Work task: Give back an exact copy of the entries beneath, minus the pictures.

[Plain-text document sources]
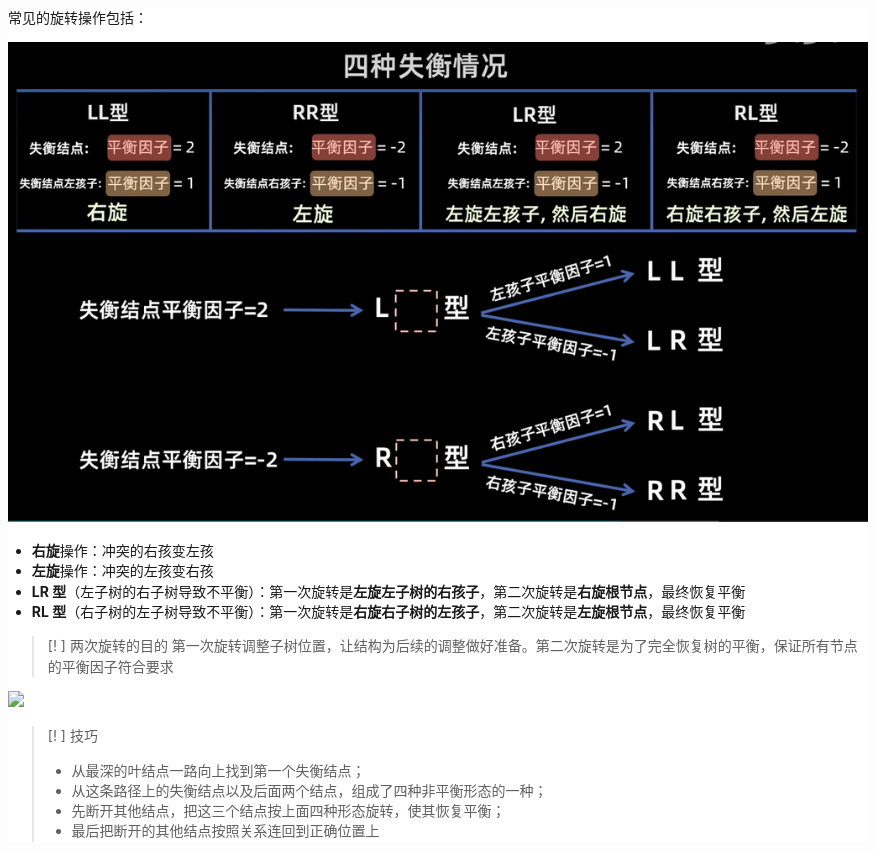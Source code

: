常见的旋转操作包括：

![](images/Pasted%20image%2020241011213315.png)

- **右旋**操作：冲突的右孩变左孩
- **左旋**操作：冲突的左孩变右孩
- **LR 型**（左子树的右子树导致不平衡）：第一次旋转是**左旋左子树的右孩子**，第二次旋转是**右旋根节点**，最终恢复平衡
- **RL 型**（右子树的左子树导致不平衡）：第一次旋转是**右旋右子树的左孩子**，第二次旋转是**左旋根节点**，最终恢复平衡

> [! ] 两次旋转的目的
> 第一次旋转调整子树位置，让结构为后续的调整做好准备。第二次旋转是为了完全恢复树的平衡，保证所有节点的平衡因子符合要求

![](images/Pasted%20image%2020241015164934.png)

> [! ] 技巧
>
> - 从最深的叶结点一路向上找到第一个失衡结点；
> - 从这条路径上的失衡结点以及后面两个结点，组成了四种非平衡形态的一种；
> - 先断开其他结点，把这三个结点按上面四种形态旋转，使其恢复平衡；
> - 最后把断开的其他结点按照关系连回到正确位置上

Answer space:
Source code

:常见的旋转操作包括：

![](images/Pasted%20image%2020241011213315.png)

- **右旋**操作：冲突的右孩变左孩
- **左旋**操作：冲突的左孩变右孩
- **LR 型**（左子树的右子树导致不平衡）：第一次旋转是**左旋左子树的右孩子**，第二次旋转是**右旋根节点**，最终恢复平衡
- **RL 型**（右子树的左子树导致不平衡）：第一次旋转是**右旋右子树的左孩子**，第二次旋转是**左旋根节点**，最终恢复平衡

> [! ] 两次旋转的目的
> 第一次旋转调整子树位置，让结构为后续的调整做好准备。第二次旋转是为了完全恢复树的平衡，保证所有节点的平衡因子符合要求

![](images/Pasted%20image%2020241015164934.png)

> [! ] 技巧
>
> - 从最深的叶结点一路向上找到第一个失衡结点；
> - 从这条路径上的失衡结点以及后面两个结点，组成了四种非平衡形态的一种；
> - 先断开其他结点，把这三个结点按上面四种形态旋转，使其恢复平衡；
> - 最后把断开的其他结点按照关系连回到正确位置上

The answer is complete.